Pew Research Center - The American middle class is losing ground
in metropolitan areas across the country, affecting communities from
Boston to Seattle and from Dallas to Milwaukee. From 2000 to 2014 the
share of adults living in middle-income households fell in 203 of the
229 U.S. metropolitan areas examined in a new Pew Research Center
analysis of government data.
The decrease in the middle-class share was often substantial, measuring 6 percentage points or more in 53 metropolitan areas, compared with a 4-point drop nationally.
The shrinking of the middle class at the
national level, to the point where it may no longer be the economic
majority in the U.S., was documented in an earlier analysis
by the Pew Research Center. The changes at the metropolitan level, the
subject of this in-depth look at the American middle class, demonstrate
that the national trend is the result of widespread declines in
localities all around the country.
1 comment:
It's called gentrification. It's been an ongoing process for several decades, but may only now garner attention because, unlike that of the past, encroachment now finally impacts what is pathetically left of the so-called middle-class.

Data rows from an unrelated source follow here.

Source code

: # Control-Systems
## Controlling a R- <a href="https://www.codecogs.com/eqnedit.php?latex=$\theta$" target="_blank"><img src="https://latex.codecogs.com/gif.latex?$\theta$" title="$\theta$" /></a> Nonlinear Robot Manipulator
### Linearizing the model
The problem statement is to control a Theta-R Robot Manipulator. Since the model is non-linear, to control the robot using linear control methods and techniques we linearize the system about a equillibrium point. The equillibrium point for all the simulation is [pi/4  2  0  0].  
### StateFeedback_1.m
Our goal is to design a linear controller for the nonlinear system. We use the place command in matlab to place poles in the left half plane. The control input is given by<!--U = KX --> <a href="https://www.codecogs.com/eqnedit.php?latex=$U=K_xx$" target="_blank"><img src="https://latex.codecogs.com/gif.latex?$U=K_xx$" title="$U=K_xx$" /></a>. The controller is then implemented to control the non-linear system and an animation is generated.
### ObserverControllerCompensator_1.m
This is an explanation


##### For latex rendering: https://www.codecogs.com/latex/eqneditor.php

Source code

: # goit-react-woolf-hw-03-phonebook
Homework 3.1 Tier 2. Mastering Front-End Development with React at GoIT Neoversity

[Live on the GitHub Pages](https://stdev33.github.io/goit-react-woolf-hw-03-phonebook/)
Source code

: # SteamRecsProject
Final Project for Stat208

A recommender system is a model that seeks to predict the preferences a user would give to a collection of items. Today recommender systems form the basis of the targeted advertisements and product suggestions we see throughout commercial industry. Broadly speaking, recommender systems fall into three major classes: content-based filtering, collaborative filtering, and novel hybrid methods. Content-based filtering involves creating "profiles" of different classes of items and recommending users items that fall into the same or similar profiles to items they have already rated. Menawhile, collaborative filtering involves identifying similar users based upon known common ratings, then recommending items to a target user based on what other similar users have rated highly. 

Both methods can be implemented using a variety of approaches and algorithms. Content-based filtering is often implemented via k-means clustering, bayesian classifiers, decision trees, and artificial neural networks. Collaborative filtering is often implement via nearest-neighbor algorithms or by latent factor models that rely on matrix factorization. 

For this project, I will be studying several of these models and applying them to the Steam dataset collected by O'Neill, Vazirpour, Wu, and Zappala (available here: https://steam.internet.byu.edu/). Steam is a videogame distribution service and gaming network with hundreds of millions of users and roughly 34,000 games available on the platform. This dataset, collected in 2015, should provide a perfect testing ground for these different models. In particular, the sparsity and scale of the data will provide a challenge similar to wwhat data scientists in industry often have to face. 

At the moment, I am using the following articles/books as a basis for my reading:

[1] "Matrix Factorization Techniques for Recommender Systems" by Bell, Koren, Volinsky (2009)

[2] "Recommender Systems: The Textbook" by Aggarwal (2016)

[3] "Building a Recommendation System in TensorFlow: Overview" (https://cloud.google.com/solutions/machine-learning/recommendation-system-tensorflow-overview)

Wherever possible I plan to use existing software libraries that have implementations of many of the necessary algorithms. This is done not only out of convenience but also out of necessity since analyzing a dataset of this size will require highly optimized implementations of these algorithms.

Neo-Liberalism has really been about constructing a parallel economy. There is what's left of the traditional economy, now moribund after literally decades of stagflation and static, if not declining wages. Then there is that sector built upon the arcane mysteries of twenty-first century finalization---essentially the process of manufacturing private money, money spent primarily within the ranks of the magic financiers.
It is a realm imagined to be bound by nothing, free to plunder any and every thing.